**WORK REQUEST**
What you submit must be an exact copy of the listing below, with no images in it.

▼▼▼

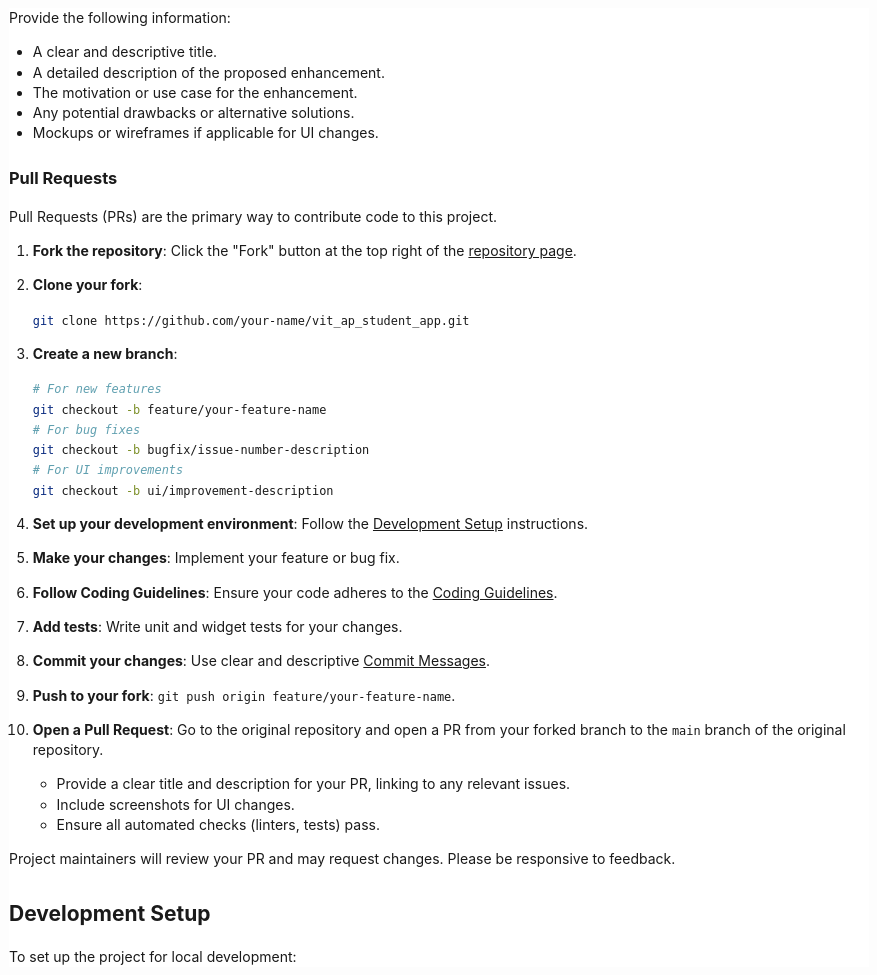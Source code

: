Provide the following information:
- A clear and descriptive title.
- A detailed description of the proposed enhancement.
- The motivation or use case for the enhancement.
- Any potential drawbacks or alternative solutions.
- Mockups or wireframes if applicable for UI changes.

### Pull Requests
Pull Requests (PRs) are the primary way to contribute code to this project.

1.  **Fork the repository**: 
    Click the "Fork" button at the top right of the [repository page](https://github.com/Udhay-Adithya/vit_ap_student_app).

2.  **Clone your fork**: 
    ```bash
    git clone https://github.com/your-name/vit_ap_student_app.git
    ```

3.  **Create a new branch**: 
    ```bash
    # For new features
    git checkout -b feature/your-feature-name
    # For bug fixes
    git checkout -b bugfix/issue-number-description
    # For UI improvements
    git checkout -b ui/improvement-description
    ```

4.  **Set up your development environment**: Follow the [Development Setup](#development-setup) instructions.
5.  **Make your changes**: Implement your feature or bug fix.
6.  **Follow Coding Guidelines**: Ensure your code adheres to the [Coding Guidelines](#coding-guidelines).
7.  **Add tests**: Write unit and widget tests for your changes.
8.  **Commit your changes**: Use clear and descriptive [Commit Messages](#commit-messages).
9.  **Push to your fork**: `git push origin feature/your-feature-name`.
10. **Open a Pull Request**: Go to the original repository and open a PR from your forked branch to the `main` branch of the original repository.
    - Provide a clear title and description for your PR, linking to any relevant issues.
    - Include screenshots for UI changes.
    - Ensure all automated checks (linters, tests) pass.

Project maintainers will review your PR and may request changes. Please be responsive to feedback.

## Development Setup
To set up the project for local development:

▲▲▲

**WRITTEN ANSWER**
Source code

:Provide the following information:
- A clear and descriptive title.
- A detailed description of the proposed enhancement.
- The motivation or use case for the enhancement.
- Any potential drawbacks or alternative solutions.
- Mockups or wireframes if applicable for UI changes.

### Pull Requests
Pull Requests (PRs) are the primary way to contribute code to this project.

1.  **Fork the repository**: 
    Click the "Fork" button at the top right of the [repository page](https://github.com/Udhay-Adithya/vit_ap_student_app).

2.  **Clone your fork**: 
    ```bash
    git clone https://github.com/your-name/vit_ap_student_app.git
    ```

3.  **Create a new branch**: 
    ```bash
    # For new features
    git checkout -b feature/your-feature-name
    # For bug fixes
    git checkout -b bugfix/issue-number-description
    # For UI improvements
    git checkout -b ui/improvement-description
    ```

4.  **Set up your development environment**: Follow the [Development Setup](#development-setup) instructions.
5.  **Make your changes**: Implement your feature or bug fix.
6.  **Follow Coding Guidelines**: Ensure your code adheres to the [Coding Guidelines](#coding-guidelines).
7.  **Add tests**: Write unit and widget tests for your changes.
8.  **Commit your changes**: Use clear and descriptive [Commit Messages](#commit-messages).
9.  **Push to your fork**: `git push origin feature/your-feature-name`.
10. **Open a Pull Request**: Go to the original repository and open a PR from your forked branch to the `main` branch of the original repository.
    - Provide a clear title and description for your PR, linking to any relevant issues.
    - Include screenshots for UI changes.
    - Ensure all automated checks (linters, tests) pass.

Project maintainers will review your PR and may request changes. Please be responsive to feedback.

## Development Setup
To set up the project for local development:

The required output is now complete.